About Vincent Toups

Figure 1: A Portrait of the Artist.

I am a physicist with experience in computational neuroscience, numerical methods and data analysis which I combine with a deep interest in computer science, especially pure, functional programming (especially in Lisp dialects.)

I currently work for Agri-Esprit, a company providing software-assisted continuous improvement services for farmers. I find the opportunity to use my technical skills to help farmers, humans, and the environment extremely exciting, especially since it involves working in Common Lisp and with some of the smartest and most interesting people I've ever met.
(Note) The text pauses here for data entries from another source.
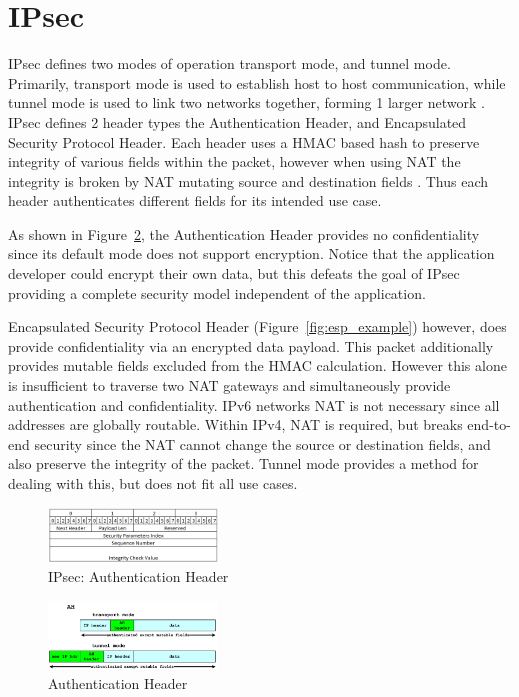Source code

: \documentclass[conference,12pt]{IEEEtran}
\begin{document}
\section{IPsec}
IPsec defines two modes of operation transport mode, and tunnel mode. Primarily,
transport mode is used to establish host to host communication, while tunnel
mode is used to link two networks together, forming 1 larger network \autocite{cisco_ipsec}. IPsec 
defines 2 header types the Authentication Header, and Encapsulated Security
Protocol Header. Each header uses a HMAC based hash to preserve integrity of
various fields within the packet, however when using NAT the integrity is broken 
by NAT mutating source and destination fields \autocite{rfc3022}. Thus each header
authenticates different fields for its intended use case. 

As shown in Figure~\ref{fig:ah_example}, the Authentication Header provides no
confidentiality since its default mode does not support encryption.  Notice
that the application developer could encrypt their own data, but this defeats
the goal of IPsec providing a complete security model independent of the
application. 

Encapsulated Security Protocol Header (Figure~\ref{fig:esp_example}) however, does
provide confidentiality via an encrypted data payload. This packet
additionally provides mutable fields excluded from the HMAC calculation. However
this alone is insufficient to traverse two NAT gateways and simultaneously provide
authentication and confidentiality. IPv6
networks NAT is not necessary since all addresses are globally routable.
Within IPv4, NAT is required, but breaks end-to-end security since the
NAT cannot change the source or destination fields, and also preserve the integrity
of the packet. Tunnel mode provides a method for dealing with this, but does not
fit all use cases. 

\begin{figure}
\centering
\includegraphics[width=0.4\textwidth]{AH.png}
\caption{IPsec: Authentication Header}
\label{fig:ah}
\end{figure}

\begin{figure}
\centering
\includegraphics[width=0.4\textwidth]{AH_example.PNG}
\caption{Authentication Header \autocite{ipsec_example}}
\label{fig:ah_example}
\end{figure}
\end{document}
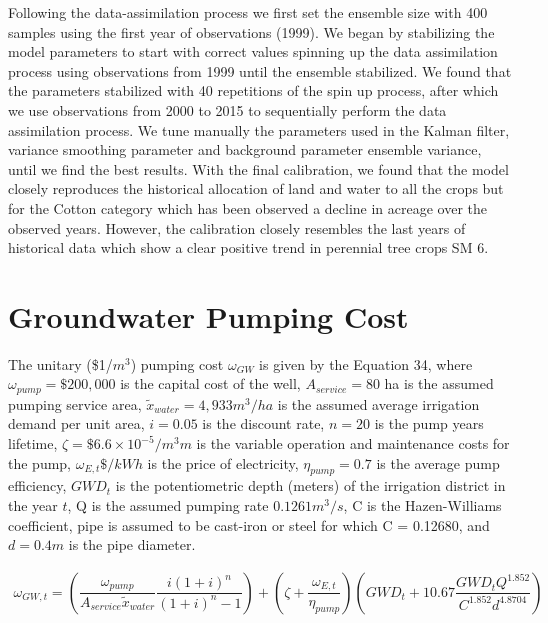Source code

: \documentclass[11pt,a4paper]{article}
\begin{document}
Following the data-assimilation process we first set the ensemble size with 400 samples using the first year of observations (1999). We began by stabilizing the model parameters to start with correct values spinning up the data assimilation process using observations from 1999 until the ensemble stabilized. We found that the parameters stabilized with 40 repetitions of the spin up process, after which we use observations from 2000 to 2015 to sequentially perform the data assimilation process. We tune manually the parameters used in the Kalman filter, variance smoothing parameter and background parameter ensemble variance, until we find the best results. With the final calibration, we found that the model closely reproduces the historical allocation of land and water to all the crops but for the Cotton category which has been observed a decline in acreage over the observed years. However, the calibration closely resembles the last years of historical data which show a clear positive trend in perennial tree crops SM 6. 

\section{Groundwater Pumping Cost}

The unitary (\$1/$m^3$) pumping cost $\omega_{GW}$ is given by the Equation 34, where $\omega_{pump}= \$200,000$ is the capital cost of the well, $A_{service}=80$ ha is the assumed pumping service area, $\widetilde{x}_{water}=4,933 m^3/ ha$ is the assumed average irrigation demand per unit area, $i=0.05$ is the discount rate, $n=20$ is the pump years lifetime, $\zeta= \$6.6\times10^{-5} /m^3 m$ is the variable operation and maintenance costs for the pump, $\omega_{E,t} \$/kWh$ is the price of electricity, $\eta_{pump}=0.7$ is the average pump efficiency, $GWD_t$ is the potentiometric depth (meters) of the irrigation district in the year $t$, Q is the assumed pumping rate $0.1261 m^3/s$, C is the Hazen-Williams coefficient, pipe is assumed to be cast-iron or steel for which C = 0.12680, and $d=0.4 m$ is the pipe diameter.

\begin{equation}
\begin{gathered}
\omega_{GW,t} = \left( \dfrac{\omega_{pump}}{A_{service} \widetilde{x}_{water}} \dfrac{i(1+i)^n}{(1+i)^n-1}\right) 
+ \left(\zeta+\dfrac{\omega_{E,t}}{\eta_{pump}} \right) \left(GWD_t +10.67  \dfrac{GWD_t Q^{1.852}}{C^{1.852} d^{4.8704}}\right)
\end{gathered}
\end{equation}    
\end{document}
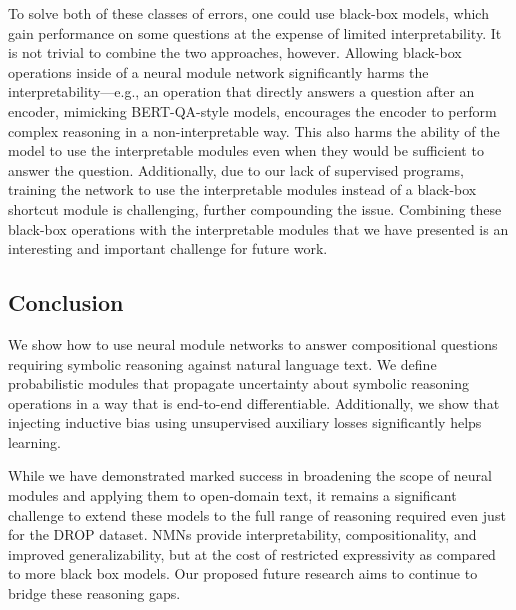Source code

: \documentclass[main.tex]{subfiles}
\begin{document}
To solve both of these classes of errors, one could use black-box models, which gain performance on some questions at the expense of limited interpretability.  It is not trivial to combine the two approaches, however.  Allowing black-box operations inside of a neural module network significantly harms the interpretability---e.g., an operation that directly answers a question after an encoder, mimicking BERT-QA-style models, encourages the encoder to perform complex reasoning in a non-interpretable way. This also harms the ability of the model to use the interpretable modules even when they would be sufficient to answer the question.
Additionally, due to our lack of supervised programs, training the network to use the interpretable modules instead of a black-box shortcut module is challenging, further compounding the issue.
Combining these black-box operations with the interpretable modules that we have presented is an interesting and important challenge for future work.


\subsection{Conclusion}
We show how to use neural module networks to answer compositional questions requiring symbolic reasoning against natural language text.
We define probabilistic modules that propagate uncertainty about symbolic reasoning operations in a way that is end-to-end differentiable.
Additionally, we show that injecting inductive bias using unsupervised auxiliary losses significantly helps learning.

While we have demonstrated marked success in broadening the scope of neural modules and applying them to open-domain text, it remains a significant challenge to extend these models to the full range of reasoning required even just for the DROP dataset.
NMNs provide interpretability, compositionality, and improved generalizability, but at the cost of restricted expressivity as compared to more black box models.
Our proposed future research aims to continue to bridge these reasoning gaps.


\biblio
\end{document}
Less professionally, I'm extremely interested in the history of ideas, the teaching of Physics (my first love, after all), machine learning, viewing programming as cognitive assistance, rather than application development, the relationship between philosophy and the natural sciences, fringe religious groups of the United States, artificial intelligence, procedural content generation, and some creative output.

I have little musical talent, but I'm lucky to have written a few songs with Stephen Guidry, for his band The Torches, and some songs on my own.

Projects

I try not to be too prolific.
  • Dorophone, is my blog - frequently it is about programming but sometimes I write about other things.

  • Gazelle, a Lisp which transcodes to Javascript with lots of other features.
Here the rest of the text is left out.